FRAGMENTA THERIOLOGICA
Acta Theriologica 48 (2): 283–288, 2003. PL ISSN 0001–7051
Food digestibility of an Eurasian badger Meles meles with special reference to the Mediterranean region Luís M. ROSALINO, Filipa LOUREIRO, David W. MACDONALD and Margarida SANTOS-REIS
Rosalino L. M., Loureiro F., Macdonald D. W. and Santos-Reis M. 2003. Food digestibility of an Eurasian badger Meles meles with special reference to the Mediterranean region. Acta Theriologica 48: 283–288. Feeding trials were carried out with a captive adult badger Meles meles (Linnaeus, 1758) to establish relationships (digestibility coefficients) between the biomass of freshly consumed food and the dry undigested remnants recovered from scats (bone, teeth, hair, feathers, exoskeleton parts, seeds, etc).
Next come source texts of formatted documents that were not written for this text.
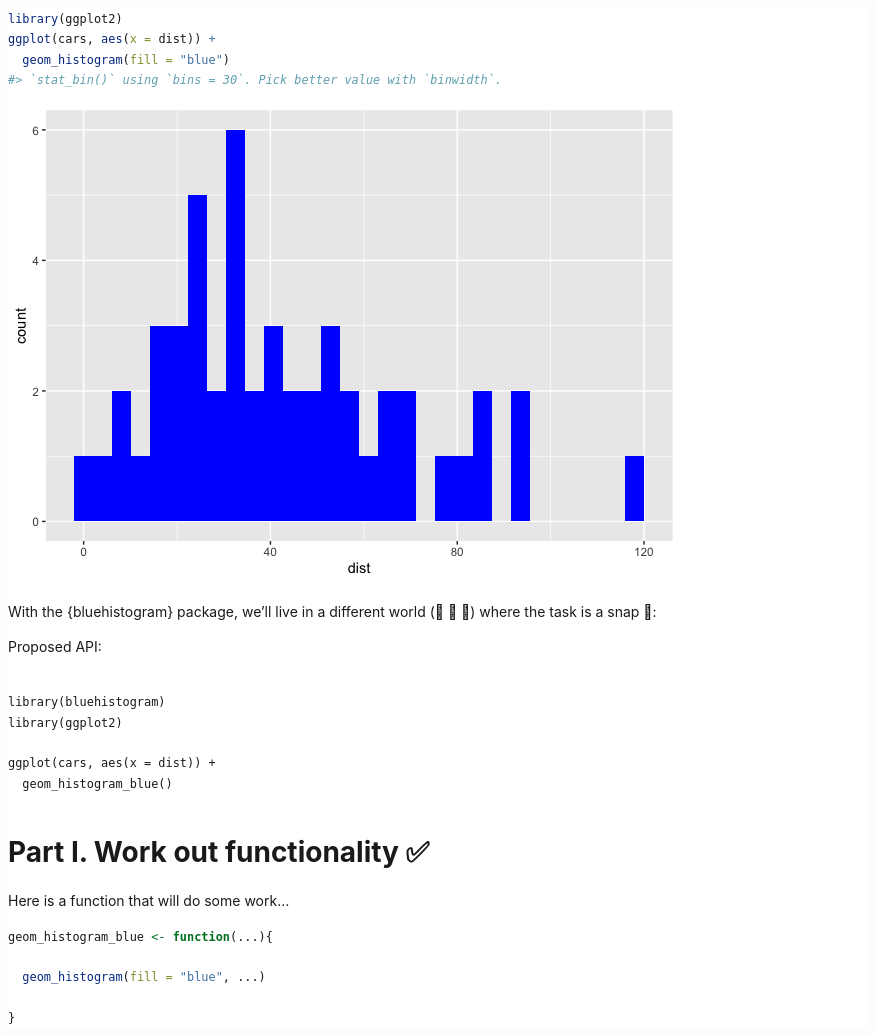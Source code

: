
 ``` r
library(ggplot2)
ggplot(cars, aes(x = dist)) + 
  geom_histogram(fill = "blue")
#> `stat_bin()` using `bins = 30`. Pick better value with `binwidth`.
```

![](README_files/figure-gfm/unnamed-chunk-2-1.png)

With the {bluehistogram} package, we’ll live in a different world (🦄 🦄
🦄) where the task is a snap 🫰:

Proposed API:

``` 

library(bluehistogram)
library(ggplot2)

ggplot(cars, aes(x = dist)) + 
  geom_histogram_blue()
```

# Part I. Work out functionality ✅

Here is a function that will do some work…

``` r
geom_histogram_blue <- function(...){
  
  geom_histogram(fill = "blue", ...)
  
}
```
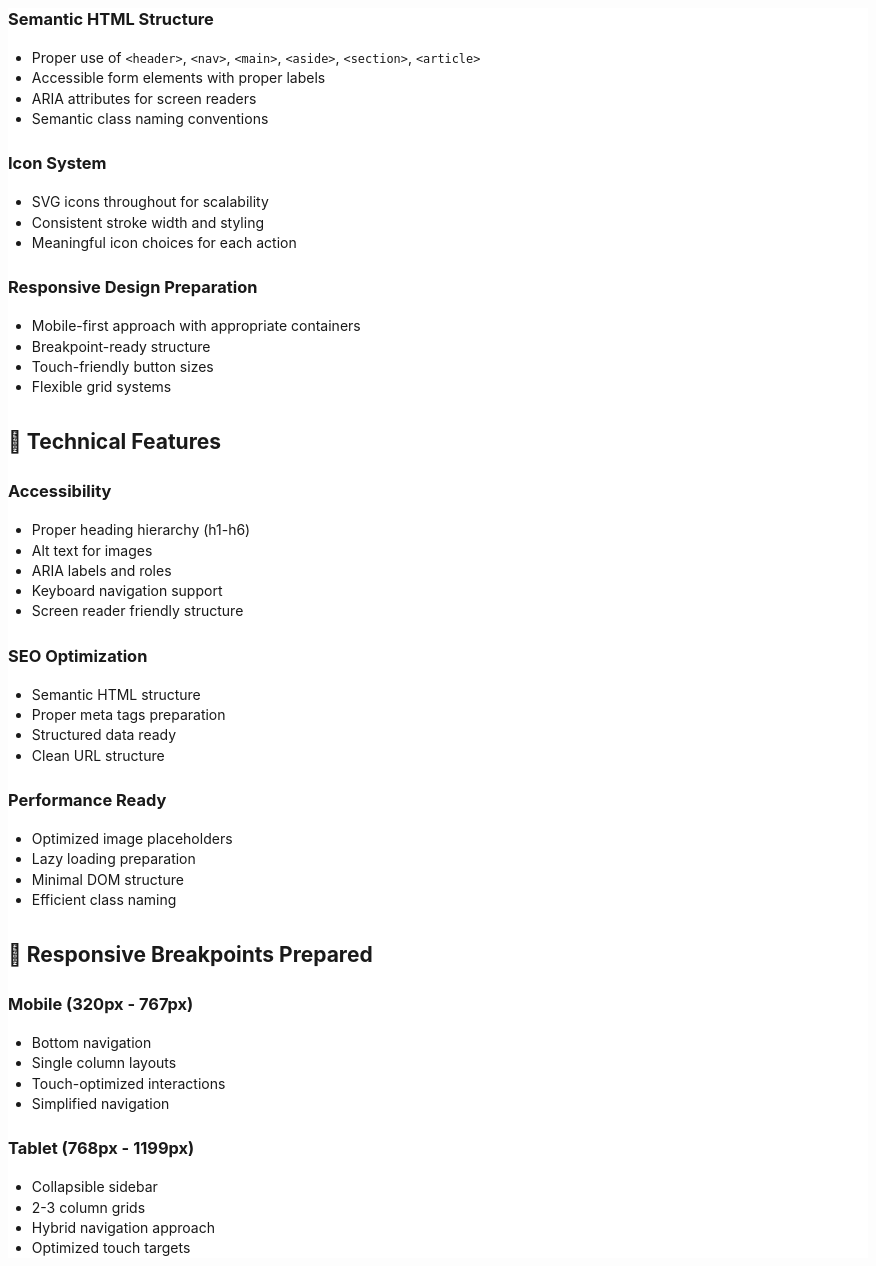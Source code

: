 ### Semantic HTML Structure
- Proper use of `<header>`, `<nav>`, `<main>`, `<aside>`, `<section>`, `<article>`
- Accessible form elements with proper labels
- ARIA attributes for screen readers
- Semantic class naming conventions

### Icon System
- SVG icons throughout for scalability
- Consistent stroke width and styling
- Meaningful icon choices for each action

### Responsive Design Preparation
- Mobile-first approach with appropriate containers
- Breakpoint-ready structure
- Touch-friendly button sizes
- Flexible grid systems

## 🔧 Technical Features

### Accessibility
- Proper heading hierarchy (h1-h6)
- Alt text for images
- ARIA labels and roles
- Keyboard navigation support
- Screen reader friendly structure

### SEO Optimization
- Semantic HTML structure
- Proper meta tags preparation
- Structured data ready
- Clean URL structure

### Performance Ready
- Optimized image placeholders
- Lazy loading preparation
- Minimal DOM structure
- Efficient class naming

## 📱 Responsive Breakpoints Prepared

### Mobile (320px - 767px)
- Bottom navigation
- Single column layouts
- Touch-optimized interactions
- Simplified navigation

### Tablet (768px - 1199px)
- Collapsible sidebar
- 2-3 column grids
- Hybrid navigation approach
- Optimized touch targets
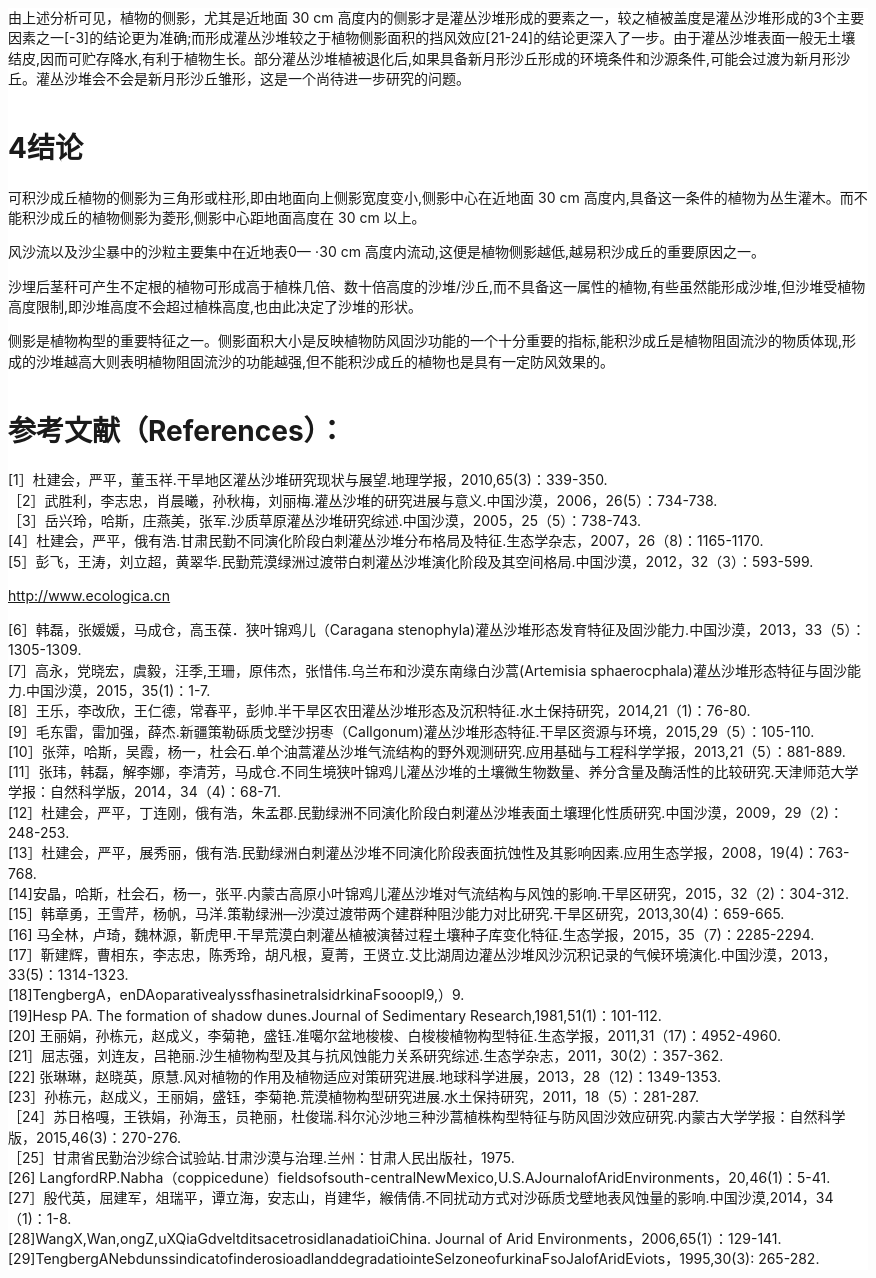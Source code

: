 由上述分析可见，植物的侧影，尤其是近地面 $3 0 ~ \mathrm { c m }$ 高度内的侧影才是灌丛沙堆形成的要素之一，较之植被盖度是灌丛沙堆形成的3个主要因素之一[-3]的结论更为准确;而形成灌丛沙堆较之于植物侧影面积的挡风效应[21-24]的结论更深入了一步。由于灌丛沙堆表面一般无土壤结皮,因而可贮存降水,有利于植物生长。部分灌丛沙堆植被退化后,如果具备新月形沙丘形成的环境条件和沙源条件,可能会过渡为新月形沙丘。灌丛沙堆会不会是新月形沙丘雏形，这是一个尚待进一步研究的问题。

# 4结论

可积沙成丘植物的侧影为三角形或柱形,即由地面向上侧影宽度变小,侧影中心在近地面 $3 0 \ \mathrm { c m }$ 高度内,具备这一条件的植物为丛生灌木。而不能积沙成丘的植物侧影为菱形,侧影中心距地面高度在 $3 0 \ \mathrm { c m }$ 以上。

风沙流以及沙尘暴中的沙粒主要集中在近地表0— ${ \cdot 3 0 } \ \mathrm { c m }$ 高度内流动,这便是植物侧影越低,越易积沙成丘的重要原因之一。

沙埋后茎秆可产生不定根的植物可形成高于植株几倍、数十倍高度的沙堆/沙丘,而不具备这一属性的植物,有些虽然能形成沙堆,但沙堆受植物高度限制,即沙堆高度不会超过植株高度,也由此决定了沙堆的形状。

侧影是植物构型的重要特征之一。侧影面积大小是反映植物防风固沙功能的一个十分重要的指标,能积沙成丘是植物阻固流沙的物质体现,形成的沙堆越高大则表明植物阻固流沙的功能越强,但不能积沙成丘的植物也是具有一定防风效果的。

# 参考文献（References）：

[1］杜建会，严平，董玉祥.干旱地区灌丛沙堆研究现状与展望.地理学报，2010,65(3)：339-350.  
［2］武胜利，李志忠，肖晨曦，孙秋梅，刘丽梅.灌丛沙堆的研究进展与意义.中国沙漠，2006，26(5）：734-738.  
［3］岳兴玲，哈斯，庄燕美，张军.沙质草原灌丛沙堆研究综述.中国沙漠，2005，25（5）：738-743.  
[4］杜建会，严平，俄有浩.甘肃民勤不同演化阶段白刺灌丛沙堆分布格局及特征.生态学杂志，2007，26（8)：1165-1170.  
[5］彭飞，王涛，刘立超，黄翠华.民勤荒漠绿洲过渡带白刺灌丛沙堆演化阶段及其空间格局.中国沙漠，2012，32（3）：593-599.

http://www.ecologica.cn

[6］韩磊，张媛媛，马成仓，高玉葆．狭叶锦鸡儿（Caragana stenophyla)灌丛沙堆形态发育特征及固沙能力.中国沙漠，2013，33（5）：1305-1309.  
[7］高永，党晓宏，虞毅，汪季,王珊，原伟杰，张惜伟.乌兰布和沙漠东南缘白沙蒿(Artemisia sphaerocphala)灌丛沙堆形态特征与固沙能力.中国沙漠，2015，35(1)：1-7.  
[8］王乐，李改欣，王仁德，常春平，彭帅.半干旱区农田灌丛沙堆形态及沉积特征.水土保持研究，2014,21（1)：76-80.  
[9］毛东雷，雷加强，薛杰.新疆策勒砾质戈壁沙拐枣（Callgonum)灌丛沙堆形态特征.干旱区资源与环境，2015,29（5）：105-110.  
[10］张萍，哈斯，吴霞，杨一，杜会石.单个油蒿灌丛沙堆气流结构的野外观测研究.应用基础与工程科学学报，2013,21（5）：881-889.  
[11］张玮，韩磊，解李娜，李清芳，马成仓.不同生境狭叶锦鸡儿灌丛沙堆的土壤微生物数量、养分含量及酶活性的比较研究.天津师范大学学报：自然科学版，2014，34（4)：68-71.  
[12］杜建会，严平，丁连刚，俄有浩，朱孟郡.民勤绿洲不同演化阶段白刺灌丛沙堆表面土壤理化性质研究.中国沙漠，2009，29（2)：248-253.  
[13］杜建会，严平，展秀丽，俄有浩.民勤绿洲白刺灌丛沙堆不同演化阶段表面抗蚀性及其影响因素.应用生态学报，2008，19(4)：763-768.  
[14]安晶，哈斯，杜会石，杨一，张平.内蒙古高原小叶锦鸡儿灌丛沙堆对气流结构与风蚀的影响.干旱区研究，2015，32（2)：304-312.  
[15］韩章勇，王雪芹，杨帆，马洋.策勒绿洲—沙漠过渡带两个建群种阻沙能力对比研究.干旱区研究，2013,30(4)：659-665.  
[16] 马全林，卢琦，魏林源，靳虎甲.干旱荒漠白刺灌丛植被演替过程土壤种子库变化特征.生态学报，2015，35（7)：2285-2294.  
[17］靳建辉，曹相东，李志忠，陈秀玲，胡凡根，夏菁，王贤立.艾比湖周边灌丛沙堆风沙沉积记录的气候环境演化.中国沙漠，2013，33(5)：1314-1323.  
[18]TengbergA，enDAoparativealyssfhasinetralsidrkinaFsooopl9,）9.  
[19]Hesp PA. The formation of shadow dunes.Journal of Sedimentary Research,1981,51(1)：101-112.  
[20] 王丽娟，孙栋元，赵成义，李菊艳，盛钰.准噶尔盆地梭梭、白梭梭植物构型特征.生态学报，2011,31（17)：4952-4960.  
[21］屈志强，刘连友，吕艳丽.沙生植物构型及其与抗风蚀能力关系研究综述.生态学杂志，2011，30(2）：357-362.  
[22] 张琳琳，赵晓英，原慧.风对植物的作用及植物适应对策研究进展.地球科学进展，2013，28（12)：1349-1353.  
[23］孙栋元，赵成义，王丽娟，盛钰，李菊艳.荒漠植物构型研究进展.水土保持研究，2011，18（5）：281-287.  
［24］苏日格嘎，王铁娟，孙海玉，员艳丽，杜俊瑞.科尔沁沙地三种沙蒿植株构型特征与防风固沙效应研究.内蒙古大学学报：自然科学版，2015,46(3)：270-276.  
［25］甘肃省民勤治沙综合试验站.甘肃沙漠与治理.兰州：甘肃人民出版社，1975.  
[26] LangfordRP.Nabha（coppicedune）fieldsofsouth-centralNewMexico,U.S.AJournalofAridEnvironments，20,46(1)：5-41.  
[27］殷代英，屈建军，俎瑞平，谭立海，安志山，肖建华，緱倩倩.不同扰动方式对沙砾质戈壁地表风蚀量的影响.中国沙漠,2014，34（1)：1-8.  
[28]WangX,Wan,ongZ,uXQiaGdveltditsacetrosidlanadatioiChina. Journal of Arid Environments，2006,65(1）：129-141.  
[29]TengbergANebdunssindicatofinderosioadlanddegradatiointeSelzoneofurkinaFsoJalofAridEviots，1995,30(3): 265-282.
The foods studied were those revealed by our research to be the principal components of badger diet in a Mediterranean environment, and the values of the digestibility coefficients (DC) were: 24.74 for rabbits Oryctolagus cuniculus, 21.72 for rodents, 19.81 for pigeons Columba sp., 99.50 for amphibians, 32.35 for arthropods imago, 44.39 for insect larvae, 18.45 for earthworms Lumbricus rubellus, 2.75 for acorns Quercus sp., 9.19 for arbutus Arbutus unedo, 12.25 for blackberries Rubus ulmifolius, 46.12 for figs Ficus carica, 34.87 for loquats Eriobotrya japonica, 10.94 for olives Olea europaea, and 12.02 for pears Pyrus bourgaeana. The variability of DC values was measured, and attributed to the heterogeneity of constituents of the selected food types. There was no statistically significant correlation between the average weight of consumed food and the digestibility coefficients, confirming the expectation that such coefficients must be derived empirically for each food type. Centro de Biologia Ambiental, Departamento de Biologia Animal da Faculdade de Ciências da Universidade de Lisboa, Ed. C2 Campo Grande 1749-016 Lisboa, Portugal, e-mail:
[email protected] (LMR, FL, MS-R); Wildlife Conservation Research Unit, Department of Zoology, Oxford University, OX1 3PS, UK (DWM) Key words: Meles meles, digestibility coefficients, diet, Mediterranean environments
Introduction Diet is a fundamental and widely studied aspect of carnivore ecology, and is commonly studied through the analysis of undigested faecal remains (eg Roper and Mickevicius 1995, Virgos et al. 1999). Results of scat analysis can be expressed in various ways, of which common examples are frequency of occurrence [(number of scats containing food itemi/total number of scats) ´ 100] or as percentage of occurrence [(number of occurrences of food itemi/total number of food item occurrences) ´ 100] (Lockie 1959). However, these approaches usually lead to an overestimation of small prey, which may dominate in number but when converted to biomass actually represent a less important food (Goszczyñski 1974, Floyd et al. 1978). One way of overcoming this problem is to present data as percentage of [283]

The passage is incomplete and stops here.